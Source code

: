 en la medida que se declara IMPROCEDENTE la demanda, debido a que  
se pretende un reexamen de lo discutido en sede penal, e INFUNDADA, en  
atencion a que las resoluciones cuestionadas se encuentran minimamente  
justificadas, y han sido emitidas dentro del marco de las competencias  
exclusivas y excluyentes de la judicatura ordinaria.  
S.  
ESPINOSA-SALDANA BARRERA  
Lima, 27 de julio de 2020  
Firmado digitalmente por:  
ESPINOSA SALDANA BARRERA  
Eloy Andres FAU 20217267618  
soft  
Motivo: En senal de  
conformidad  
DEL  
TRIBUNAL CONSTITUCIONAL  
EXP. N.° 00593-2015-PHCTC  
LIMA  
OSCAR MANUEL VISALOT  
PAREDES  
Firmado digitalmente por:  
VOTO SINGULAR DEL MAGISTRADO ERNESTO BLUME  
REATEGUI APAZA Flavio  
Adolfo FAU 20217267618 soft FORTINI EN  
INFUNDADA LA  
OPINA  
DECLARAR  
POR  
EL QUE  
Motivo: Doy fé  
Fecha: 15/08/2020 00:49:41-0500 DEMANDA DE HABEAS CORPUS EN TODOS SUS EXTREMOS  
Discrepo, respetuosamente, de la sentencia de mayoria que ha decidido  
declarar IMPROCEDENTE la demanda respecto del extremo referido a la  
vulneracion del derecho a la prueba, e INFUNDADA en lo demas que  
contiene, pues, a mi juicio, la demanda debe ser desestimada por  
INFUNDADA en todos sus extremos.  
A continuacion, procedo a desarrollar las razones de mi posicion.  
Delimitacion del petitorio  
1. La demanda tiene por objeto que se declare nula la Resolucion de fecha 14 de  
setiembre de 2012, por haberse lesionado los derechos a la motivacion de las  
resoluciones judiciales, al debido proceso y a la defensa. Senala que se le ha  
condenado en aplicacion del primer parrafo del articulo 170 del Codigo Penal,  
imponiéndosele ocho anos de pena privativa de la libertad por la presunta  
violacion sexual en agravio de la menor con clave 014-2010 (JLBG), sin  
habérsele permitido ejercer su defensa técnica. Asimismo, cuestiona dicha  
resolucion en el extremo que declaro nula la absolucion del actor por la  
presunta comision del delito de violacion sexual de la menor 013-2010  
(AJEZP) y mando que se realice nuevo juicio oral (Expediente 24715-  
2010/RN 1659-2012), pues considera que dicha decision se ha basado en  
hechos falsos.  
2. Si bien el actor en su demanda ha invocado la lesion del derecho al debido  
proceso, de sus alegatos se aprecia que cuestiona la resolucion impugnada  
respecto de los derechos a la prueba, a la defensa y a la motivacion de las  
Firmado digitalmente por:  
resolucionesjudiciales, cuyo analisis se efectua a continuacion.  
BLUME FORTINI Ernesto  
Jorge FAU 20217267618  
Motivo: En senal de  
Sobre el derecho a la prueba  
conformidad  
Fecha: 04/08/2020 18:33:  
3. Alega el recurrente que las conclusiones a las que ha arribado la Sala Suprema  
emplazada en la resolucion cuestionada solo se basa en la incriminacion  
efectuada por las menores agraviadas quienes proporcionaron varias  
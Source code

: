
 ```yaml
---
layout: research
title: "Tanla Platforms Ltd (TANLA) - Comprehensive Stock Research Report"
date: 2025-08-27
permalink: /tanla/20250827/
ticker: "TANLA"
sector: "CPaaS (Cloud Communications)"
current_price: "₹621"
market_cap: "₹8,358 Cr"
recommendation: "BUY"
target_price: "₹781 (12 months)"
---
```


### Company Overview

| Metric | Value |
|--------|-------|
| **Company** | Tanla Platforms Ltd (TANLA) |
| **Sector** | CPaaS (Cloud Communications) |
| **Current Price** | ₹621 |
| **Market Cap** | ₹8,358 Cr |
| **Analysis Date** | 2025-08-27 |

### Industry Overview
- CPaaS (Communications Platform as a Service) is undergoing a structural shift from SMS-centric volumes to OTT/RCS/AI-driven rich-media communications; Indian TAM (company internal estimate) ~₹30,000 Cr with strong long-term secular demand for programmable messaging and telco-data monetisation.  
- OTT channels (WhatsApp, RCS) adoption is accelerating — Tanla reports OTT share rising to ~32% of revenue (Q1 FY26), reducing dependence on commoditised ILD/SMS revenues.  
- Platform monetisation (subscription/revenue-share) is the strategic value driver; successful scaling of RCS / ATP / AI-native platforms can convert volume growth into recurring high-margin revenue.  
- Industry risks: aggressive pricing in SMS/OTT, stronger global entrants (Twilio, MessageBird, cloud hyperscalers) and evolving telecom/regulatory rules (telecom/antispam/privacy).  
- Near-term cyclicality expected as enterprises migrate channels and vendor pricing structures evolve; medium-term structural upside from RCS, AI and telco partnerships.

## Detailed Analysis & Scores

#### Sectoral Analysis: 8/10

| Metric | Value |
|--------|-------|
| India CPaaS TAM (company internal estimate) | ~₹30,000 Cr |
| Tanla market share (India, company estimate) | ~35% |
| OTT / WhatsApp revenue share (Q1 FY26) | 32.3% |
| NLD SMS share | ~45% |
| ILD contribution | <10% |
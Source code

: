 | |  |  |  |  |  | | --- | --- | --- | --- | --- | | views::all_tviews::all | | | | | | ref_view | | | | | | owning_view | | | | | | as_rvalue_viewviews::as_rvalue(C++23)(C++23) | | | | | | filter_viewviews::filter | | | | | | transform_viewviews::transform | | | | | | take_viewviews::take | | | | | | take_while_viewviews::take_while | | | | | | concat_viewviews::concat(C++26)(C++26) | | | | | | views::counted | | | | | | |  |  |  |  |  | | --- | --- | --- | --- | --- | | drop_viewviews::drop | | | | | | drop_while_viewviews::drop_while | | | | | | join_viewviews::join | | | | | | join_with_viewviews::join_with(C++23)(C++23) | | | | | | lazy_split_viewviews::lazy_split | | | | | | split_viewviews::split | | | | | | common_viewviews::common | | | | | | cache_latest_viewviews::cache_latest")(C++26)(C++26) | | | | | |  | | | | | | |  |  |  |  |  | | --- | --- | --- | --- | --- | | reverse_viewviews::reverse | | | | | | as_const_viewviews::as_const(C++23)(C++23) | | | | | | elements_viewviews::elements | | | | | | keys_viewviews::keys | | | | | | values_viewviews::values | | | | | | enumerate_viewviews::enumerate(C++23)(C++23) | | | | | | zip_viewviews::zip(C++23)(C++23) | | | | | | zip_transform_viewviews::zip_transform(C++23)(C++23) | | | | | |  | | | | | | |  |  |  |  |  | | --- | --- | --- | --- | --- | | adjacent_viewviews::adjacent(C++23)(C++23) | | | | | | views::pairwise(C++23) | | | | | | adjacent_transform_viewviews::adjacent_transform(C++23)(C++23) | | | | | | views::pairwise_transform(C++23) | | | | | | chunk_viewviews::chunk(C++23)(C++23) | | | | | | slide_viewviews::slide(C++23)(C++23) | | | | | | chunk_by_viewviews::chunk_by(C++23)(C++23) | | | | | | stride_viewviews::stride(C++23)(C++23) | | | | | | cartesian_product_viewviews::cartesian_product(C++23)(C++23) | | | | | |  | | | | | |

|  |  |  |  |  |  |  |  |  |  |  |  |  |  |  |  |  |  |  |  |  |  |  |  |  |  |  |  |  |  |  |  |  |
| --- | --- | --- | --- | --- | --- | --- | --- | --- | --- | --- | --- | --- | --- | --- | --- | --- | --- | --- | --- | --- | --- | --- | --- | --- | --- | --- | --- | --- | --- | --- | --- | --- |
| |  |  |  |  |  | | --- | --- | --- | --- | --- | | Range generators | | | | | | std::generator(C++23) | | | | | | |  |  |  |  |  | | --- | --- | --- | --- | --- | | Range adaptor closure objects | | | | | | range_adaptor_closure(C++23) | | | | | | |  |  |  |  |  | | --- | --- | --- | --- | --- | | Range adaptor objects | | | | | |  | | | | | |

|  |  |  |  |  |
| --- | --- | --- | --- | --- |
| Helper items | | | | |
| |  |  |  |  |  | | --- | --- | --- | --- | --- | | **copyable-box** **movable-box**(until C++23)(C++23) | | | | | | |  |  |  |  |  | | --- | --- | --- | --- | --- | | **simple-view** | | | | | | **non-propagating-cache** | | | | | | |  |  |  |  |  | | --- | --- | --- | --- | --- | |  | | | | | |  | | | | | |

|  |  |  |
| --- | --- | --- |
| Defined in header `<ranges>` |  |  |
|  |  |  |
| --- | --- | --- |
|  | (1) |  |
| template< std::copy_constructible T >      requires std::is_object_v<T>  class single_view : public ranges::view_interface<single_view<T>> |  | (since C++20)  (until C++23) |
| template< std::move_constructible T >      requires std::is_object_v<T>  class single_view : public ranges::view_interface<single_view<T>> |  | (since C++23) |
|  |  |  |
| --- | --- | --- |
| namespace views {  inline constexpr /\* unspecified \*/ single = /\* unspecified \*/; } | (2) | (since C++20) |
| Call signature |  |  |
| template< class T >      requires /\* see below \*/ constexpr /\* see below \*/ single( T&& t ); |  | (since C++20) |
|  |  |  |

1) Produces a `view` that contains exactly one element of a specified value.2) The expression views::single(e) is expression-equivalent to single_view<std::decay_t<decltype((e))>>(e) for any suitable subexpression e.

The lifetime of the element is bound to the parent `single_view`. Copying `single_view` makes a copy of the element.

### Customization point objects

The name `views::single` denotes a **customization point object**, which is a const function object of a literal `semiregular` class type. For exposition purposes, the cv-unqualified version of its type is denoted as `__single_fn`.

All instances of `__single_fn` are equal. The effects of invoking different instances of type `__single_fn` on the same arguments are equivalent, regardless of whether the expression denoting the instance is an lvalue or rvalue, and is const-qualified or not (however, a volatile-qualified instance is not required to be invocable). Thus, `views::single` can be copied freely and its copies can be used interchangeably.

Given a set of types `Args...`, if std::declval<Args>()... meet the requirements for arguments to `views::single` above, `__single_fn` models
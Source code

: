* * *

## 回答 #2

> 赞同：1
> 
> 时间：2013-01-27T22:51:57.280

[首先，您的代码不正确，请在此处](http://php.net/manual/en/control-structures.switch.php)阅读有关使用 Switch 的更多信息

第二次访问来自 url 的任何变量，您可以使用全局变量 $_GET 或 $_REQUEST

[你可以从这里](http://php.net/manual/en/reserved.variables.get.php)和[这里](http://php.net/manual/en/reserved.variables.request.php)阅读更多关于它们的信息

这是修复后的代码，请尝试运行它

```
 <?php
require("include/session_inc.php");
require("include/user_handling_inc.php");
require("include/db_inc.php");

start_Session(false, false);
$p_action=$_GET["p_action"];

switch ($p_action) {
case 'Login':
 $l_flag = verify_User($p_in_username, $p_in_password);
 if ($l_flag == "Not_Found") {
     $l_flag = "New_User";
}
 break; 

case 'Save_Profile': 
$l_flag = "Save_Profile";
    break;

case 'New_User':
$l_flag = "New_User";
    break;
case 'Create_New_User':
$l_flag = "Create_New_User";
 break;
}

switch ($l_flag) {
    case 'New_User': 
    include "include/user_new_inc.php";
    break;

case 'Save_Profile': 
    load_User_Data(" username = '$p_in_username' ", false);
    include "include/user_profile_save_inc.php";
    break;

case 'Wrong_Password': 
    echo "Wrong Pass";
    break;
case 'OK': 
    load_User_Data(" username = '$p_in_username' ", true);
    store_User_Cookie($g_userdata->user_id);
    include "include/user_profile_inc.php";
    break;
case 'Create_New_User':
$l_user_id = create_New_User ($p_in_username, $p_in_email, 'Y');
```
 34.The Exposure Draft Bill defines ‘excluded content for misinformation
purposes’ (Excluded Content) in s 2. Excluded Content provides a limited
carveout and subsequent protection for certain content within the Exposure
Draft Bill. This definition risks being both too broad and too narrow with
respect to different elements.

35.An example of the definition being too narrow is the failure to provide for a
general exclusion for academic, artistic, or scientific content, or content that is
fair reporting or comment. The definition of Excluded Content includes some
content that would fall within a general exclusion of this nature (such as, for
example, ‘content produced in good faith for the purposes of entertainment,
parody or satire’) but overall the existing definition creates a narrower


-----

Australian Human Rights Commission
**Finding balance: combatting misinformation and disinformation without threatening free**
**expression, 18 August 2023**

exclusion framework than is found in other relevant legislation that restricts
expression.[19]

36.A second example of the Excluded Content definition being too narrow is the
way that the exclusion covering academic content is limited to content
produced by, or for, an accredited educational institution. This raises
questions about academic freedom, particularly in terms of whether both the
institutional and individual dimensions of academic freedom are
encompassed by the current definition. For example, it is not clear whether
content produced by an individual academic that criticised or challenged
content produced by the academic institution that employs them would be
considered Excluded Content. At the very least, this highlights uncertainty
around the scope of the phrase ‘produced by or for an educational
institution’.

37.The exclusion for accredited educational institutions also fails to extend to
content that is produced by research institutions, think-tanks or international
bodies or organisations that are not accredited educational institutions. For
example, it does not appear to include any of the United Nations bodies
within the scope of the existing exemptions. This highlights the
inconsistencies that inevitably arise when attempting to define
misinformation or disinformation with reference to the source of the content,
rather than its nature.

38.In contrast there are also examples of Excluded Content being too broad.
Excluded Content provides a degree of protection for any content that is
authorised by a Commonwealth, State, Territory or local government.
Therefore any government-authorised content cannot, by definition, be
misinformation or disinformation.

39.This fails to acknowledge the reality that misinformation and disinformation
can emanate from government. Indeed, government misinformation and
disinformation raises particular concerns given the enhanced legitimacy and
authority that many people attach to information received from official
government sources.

• [WHAT YOU HAVE TO DO]: Copy down every line of the material above that includes the string "public".

• [SOLUTION]:
| template< std::copy_constructible T >      requires std::is_object_v<T>  class single_view : public ranges::view_interface<single_view<T>> |  | (since C++20)  (until C++23) |
| template< std::move_constructible T >      requires std::is_object_v<T>  class single_view : public ranges::view_interface<single_view<T>> |  | (since C++23) |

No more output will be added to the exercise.